EXERCISE:
Of all the lines below, output only those starting at the one with "Update swagger documentation" and ending at the one with "Update types to", both ends included, exactly as written.

SUPPLIED RECORDS:
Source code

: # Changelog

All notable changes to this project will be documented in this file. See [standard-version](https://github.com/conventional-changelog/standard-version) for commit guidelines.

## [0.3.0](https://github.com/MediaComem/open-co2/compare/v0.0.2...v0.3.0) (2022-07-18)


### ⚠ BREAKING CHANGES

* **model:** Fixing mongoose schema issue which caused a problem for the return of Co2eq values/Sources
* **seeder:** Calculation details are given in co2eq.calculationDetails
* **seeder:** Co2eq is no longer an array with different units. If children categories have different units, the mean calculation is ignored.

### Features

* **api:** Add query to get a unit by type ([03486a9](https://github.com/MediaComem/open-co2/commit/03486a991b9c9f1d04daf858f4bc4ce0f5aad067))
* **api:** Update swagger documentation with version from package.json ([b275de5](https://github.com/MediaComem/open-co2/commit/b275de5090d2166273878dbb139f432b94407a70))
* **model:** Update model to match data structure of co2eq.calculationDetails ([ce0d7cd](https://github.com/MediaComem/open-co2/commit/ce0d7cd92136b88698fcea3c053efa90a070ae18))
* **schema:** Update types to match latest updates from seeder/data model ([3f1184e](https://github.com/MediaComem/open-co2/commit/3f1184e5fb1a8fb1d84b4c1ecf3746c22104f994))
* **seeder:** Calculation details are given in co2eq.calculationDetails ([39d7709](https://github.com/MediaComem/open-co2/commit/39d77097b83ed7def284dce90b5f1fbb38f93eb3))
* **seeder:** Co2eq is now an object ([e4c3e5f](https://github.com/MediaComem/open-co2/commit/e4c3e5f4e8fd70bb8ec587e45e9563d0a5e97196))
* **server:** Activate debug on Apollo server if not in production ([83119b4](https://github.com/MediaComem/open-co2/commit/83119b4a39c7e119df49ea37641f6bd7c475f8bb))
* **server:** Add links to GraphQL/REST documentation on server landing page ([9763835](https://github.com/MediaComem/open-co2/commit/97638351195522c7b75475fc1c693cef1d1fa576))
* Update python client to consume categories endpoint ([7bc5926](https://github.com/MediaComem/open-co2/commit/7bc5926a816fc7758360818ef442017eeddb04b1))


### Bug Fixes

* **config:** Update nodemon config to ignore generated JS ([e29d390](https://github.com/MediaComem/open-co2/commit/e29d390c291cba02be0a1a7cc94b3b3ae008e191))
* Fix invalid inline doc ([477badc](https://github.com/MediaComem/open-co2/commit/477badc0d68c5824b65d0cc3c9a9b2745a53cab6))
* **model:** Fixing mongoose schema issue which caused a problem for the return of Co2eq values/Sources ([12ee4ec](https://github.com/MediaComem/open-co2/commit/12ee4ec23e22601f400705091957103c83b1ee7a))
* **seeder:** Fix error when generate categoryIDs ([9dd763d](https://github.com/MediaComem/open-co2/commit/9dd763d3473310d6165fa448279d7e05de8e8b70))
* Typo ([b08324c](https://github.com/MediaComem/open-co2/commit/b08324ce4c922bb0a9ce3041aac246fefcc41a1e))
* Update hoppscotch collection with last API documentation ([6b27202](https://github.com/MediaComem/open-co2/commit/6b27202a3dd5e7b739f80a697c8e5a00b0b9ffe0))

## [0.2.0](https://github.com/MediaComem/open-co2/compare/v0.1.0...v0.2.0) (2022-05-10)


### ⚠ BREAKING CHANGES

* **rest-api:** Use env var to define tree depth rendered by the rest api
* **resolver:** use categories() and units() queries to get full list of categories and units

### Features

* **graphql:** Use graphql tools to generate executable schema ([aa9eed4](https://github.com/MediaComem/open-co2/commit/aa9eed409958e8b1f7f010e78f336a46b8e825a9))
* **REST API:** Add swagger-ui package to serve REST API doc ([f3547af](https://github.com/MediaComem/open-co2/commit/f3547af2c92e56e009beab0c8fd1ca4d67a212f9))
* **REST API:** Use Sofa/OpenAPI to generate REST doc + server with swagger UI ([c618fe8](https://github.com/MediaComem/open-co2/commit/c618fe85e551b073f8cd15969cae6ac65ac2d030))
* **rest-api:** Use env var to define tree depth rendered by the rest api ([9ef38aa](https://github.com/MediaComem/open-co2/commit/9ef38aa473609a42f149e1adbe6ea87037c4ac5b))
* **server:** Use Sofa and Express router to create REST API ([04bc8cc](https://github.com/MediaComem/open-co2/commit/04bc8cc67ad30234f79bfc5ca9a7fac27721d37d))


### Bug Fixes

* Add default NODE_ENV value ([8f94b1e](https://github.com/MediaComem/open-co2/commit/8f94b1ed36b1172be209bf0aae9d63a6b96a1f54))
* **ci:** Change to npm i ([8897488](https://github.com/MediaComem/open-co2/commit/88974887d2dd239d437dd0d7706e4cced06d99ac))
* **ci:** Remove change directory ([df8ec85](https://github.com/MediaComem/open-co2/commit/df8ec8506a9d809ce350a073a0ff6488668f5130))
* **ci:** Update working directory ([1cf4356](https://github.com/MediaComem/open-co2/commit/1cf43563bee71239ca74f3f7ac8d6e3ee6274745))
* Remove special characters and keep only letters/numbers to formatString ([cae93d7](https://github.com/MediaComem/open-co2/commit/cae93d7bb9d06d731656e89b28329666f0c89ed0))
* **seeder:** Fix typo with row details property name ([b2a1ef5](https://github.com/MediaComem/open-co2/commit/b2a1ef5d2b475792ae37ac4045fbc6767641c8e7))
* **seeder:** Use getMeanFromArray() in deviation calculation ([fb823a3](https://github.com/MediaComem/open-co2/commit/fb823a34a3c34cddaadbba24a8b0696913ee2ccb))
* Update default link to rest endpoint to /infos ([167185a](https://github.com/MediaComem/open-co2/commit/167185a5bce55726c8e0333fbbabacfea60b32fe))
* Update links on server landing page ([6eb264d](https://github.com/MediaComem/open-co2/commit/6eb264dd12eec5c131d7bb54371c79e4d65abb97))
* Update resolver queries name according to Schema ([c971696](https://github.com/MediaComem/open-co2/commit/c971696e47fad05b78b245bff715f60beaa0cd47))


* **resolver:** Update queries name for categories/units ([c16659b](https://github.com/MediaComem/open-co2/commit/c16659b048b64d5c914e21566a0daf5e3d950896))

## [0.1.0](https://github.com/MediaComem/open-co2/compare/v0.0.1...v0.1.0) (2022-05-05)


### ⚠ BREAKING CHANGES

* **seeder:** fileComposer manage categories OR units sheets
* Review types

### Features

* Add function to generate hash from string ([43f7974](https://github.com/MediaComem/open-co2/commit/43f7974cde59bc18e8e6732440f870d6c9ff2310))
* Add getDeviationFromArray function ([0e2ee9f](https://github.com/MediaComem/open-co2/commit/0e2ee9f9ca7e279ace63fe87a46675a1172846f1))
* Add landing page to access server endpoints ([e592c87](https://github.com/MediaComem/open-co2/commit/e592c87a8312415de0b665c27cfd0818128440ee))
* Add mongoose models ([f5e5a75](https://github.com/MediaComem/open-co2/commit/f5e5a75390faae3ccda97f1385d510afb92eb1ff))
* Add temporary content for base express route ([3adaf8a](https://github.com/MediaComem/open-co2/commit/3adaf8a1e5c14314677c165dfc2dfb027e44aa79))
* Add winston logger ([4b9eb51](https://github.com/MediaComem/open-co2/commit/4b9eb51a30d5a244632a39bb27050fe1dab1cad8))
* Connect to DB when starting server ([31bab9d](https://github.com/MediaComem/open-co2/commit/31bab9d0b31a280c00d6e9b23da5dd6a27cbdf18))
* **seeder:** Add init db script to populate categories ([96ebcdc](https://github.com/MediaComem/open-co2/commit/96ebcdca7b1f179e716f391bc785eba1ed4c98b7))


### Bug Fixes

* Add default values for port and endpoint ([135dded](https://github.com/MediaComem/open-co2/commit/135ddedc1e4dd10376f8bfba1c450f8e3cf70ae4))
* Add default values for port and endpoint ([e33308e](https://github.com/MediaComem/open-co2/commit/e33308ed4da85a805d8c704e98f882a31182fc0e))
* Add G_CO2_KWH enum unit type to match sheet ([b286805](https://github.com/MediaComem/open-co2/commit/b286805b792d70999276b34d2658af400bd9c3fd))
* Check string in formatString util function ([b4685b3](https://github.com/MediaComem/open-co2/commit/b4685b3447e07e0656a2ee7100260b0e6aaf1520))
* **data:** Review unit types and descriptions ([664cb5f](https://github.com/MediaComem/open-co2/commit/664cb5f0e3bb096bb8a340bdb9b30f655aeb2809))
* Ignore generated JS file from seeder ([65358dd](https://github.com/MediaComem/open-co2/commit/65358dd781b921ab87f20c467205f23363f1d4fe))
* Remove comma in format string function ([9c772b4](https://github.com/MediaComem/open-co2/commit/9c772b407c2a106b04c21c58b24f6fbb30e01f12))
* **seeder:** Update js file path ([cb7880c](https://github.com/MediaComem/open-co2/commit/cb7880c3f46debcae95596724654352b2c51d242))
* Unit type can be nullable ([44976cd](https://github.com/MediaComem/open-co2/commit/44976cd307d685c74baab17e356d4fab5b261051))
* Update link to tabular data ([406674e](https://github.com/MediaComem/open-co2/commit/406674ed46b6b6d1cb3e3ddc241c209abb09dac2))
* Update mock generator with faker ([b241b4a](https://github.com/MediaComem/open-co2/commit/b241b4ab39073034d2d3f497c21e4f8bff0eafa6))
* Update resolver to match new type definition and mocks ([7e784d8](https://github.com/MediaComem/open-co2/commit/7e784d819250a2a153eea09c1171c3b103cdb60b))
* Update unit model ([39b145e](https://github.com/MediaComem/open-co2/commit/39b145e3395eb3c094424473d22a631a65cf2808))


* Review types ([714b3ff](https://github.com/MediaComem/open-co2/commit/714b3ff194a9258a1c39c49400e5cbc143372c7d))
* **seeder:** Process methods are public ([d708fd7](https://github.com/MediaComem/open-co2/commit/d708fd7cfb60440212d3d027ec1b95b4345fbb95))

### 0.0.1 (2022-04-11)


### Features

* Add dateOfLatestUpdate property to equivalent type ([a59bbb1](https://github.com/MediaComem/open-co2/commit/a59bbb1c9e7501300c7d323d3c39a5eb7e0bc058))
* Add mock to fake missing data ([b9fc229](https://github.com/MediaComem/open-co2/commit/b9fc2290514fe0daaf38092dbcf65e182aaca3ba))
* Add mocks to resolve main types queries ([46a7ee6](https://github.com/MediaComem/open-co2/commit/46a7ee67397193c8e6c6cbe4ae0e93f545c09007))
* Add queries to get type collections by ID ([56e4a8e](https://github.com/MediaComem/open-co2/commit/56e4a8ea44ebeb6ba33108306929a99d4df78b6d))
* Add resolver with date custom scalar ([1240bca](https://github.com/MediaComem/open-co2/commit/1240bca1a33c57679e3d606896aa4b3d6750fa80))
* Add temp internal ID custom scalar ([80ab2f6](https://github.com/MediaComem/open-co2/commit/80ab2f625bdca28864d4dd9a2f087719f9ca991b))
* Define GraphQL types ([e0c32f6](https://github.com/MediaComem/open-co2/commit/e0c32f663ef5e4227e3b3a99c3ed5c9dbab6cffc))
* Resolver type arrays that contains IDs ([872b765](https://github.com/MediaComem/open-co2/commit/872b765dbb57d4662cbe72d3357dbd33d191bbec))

TASK RESULT:
* **api:** Update swagger documentation with version from package.json ([b275de5](https://github.com/MediaComem/open-co2/commit/b275de5090d2166273878dbb139f432b94407a70))
* **model:** Update model to match data structure of co2eq.calculationDetails ([ce0d7cd](https://github.com/MediaComem/open-co2/commit/ce0d7cd92136b88698fcea3c053efa90a070ae18))
* **schema:** Update types to match latest updates from seeder/data model ([3f1184e](https://github.com/MediaComem/open-co2/commit/3f1184e5fb1a8fb1d84b4c1ecf3746c22104f994))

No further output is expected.